On the day of the afternoon meeting with the President, Nadia and I took
Cardinal Myroslav Ivan Lubachivsky, primate of the Ukrainian Catholic Church
(who flew in from Rome for the meeting) and the primate of the Ukrainian Autocephalous
Orthodox Church, Metropolitan Mstyslav to lunch at the Hay Adams to brief him
on all that had transpired and to explain what was going on and then we walked
them to the Northwest Gate entrance to the White House. The two Church leaders
had a wonderful meeting with President Reagan - who surely had never been told
about the controversy surrounding Gorbachev's wanting him to attend a religious
event as part of the Summit schedule.
When the Cardinal and the Metropolitan exited the West Wing, the waiting
reporters asked what they had told the President. Their response to the press
was that they had recommended that the President not visit Moscow during the
Kremlin's bogus celebration because the Millennium of Christianity was not
Russia's but Ukraine's and should properly be celebrated in Kyiv, not Moscow,
and warned the President against being a dupe for cynical propaganda, the
celebration of religion by an atheistic regime that spent 70 years destroying
every reference to God.
Ultimately, the dates of the Reagan-Gorbachev Summit were changed so that
President Reagan would not be in Moscow during the bogus Kremlin celebration.
However, we continued pressing senior White House staff that the President
should make a point about religious persecution when he visited Moscow.
Finally, the West Wing (Director of Communications Tommy Grissom) called to
tell me they had included in the President's Moscow schedule a meeting with
"refuseniks" sounding as if this would somehow calm criticism.
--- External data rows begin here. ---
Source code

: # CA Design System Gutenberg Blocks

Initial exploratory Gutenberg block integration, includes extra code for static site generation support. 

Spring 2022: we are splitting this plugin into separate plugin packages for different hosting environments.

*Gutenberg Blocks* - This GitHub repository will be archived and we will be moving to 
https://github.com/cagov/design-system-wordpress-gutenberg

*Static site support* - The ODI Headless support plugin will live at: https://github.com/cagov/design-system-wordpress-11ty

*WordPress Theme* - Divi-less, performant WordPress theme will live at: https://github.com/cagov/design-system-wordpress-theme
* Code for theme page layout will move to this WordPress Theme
I
jeopardized my remaining relationships arguing that the President should meet
with not only with "refuseniks", but with representatives of
other persecuted religions, as well - indeed, since the timing was all about
Christianity's history, he must meet with persecuted Christians! In particular,
I pressed the point that the President should meet with representatives of the
only two Churches completely banned in the Soviet Union - the Ukrainian
Catholic Church and the Ukrainian Orthodox Churches that had continued to
operate secretly despite being outlawed. "All right, all right," the
White House replied, "get us some suggestions of people and we will consider
them."
Nadia coordinated communications with the office of Cardinal Lubachivsky.
Others sought names from the Orthodox community. Suggested invitees came back
to us via the Helsinki Union. Bohdan Futey as Chairman of the Organizational
Committee of the National Committee to Commemorate the Millennium of
Christianity in Ukraine and Nadia as Chairman of Government Relations sent our
suggestions to the President's National Security Advisor, General Colin Powell.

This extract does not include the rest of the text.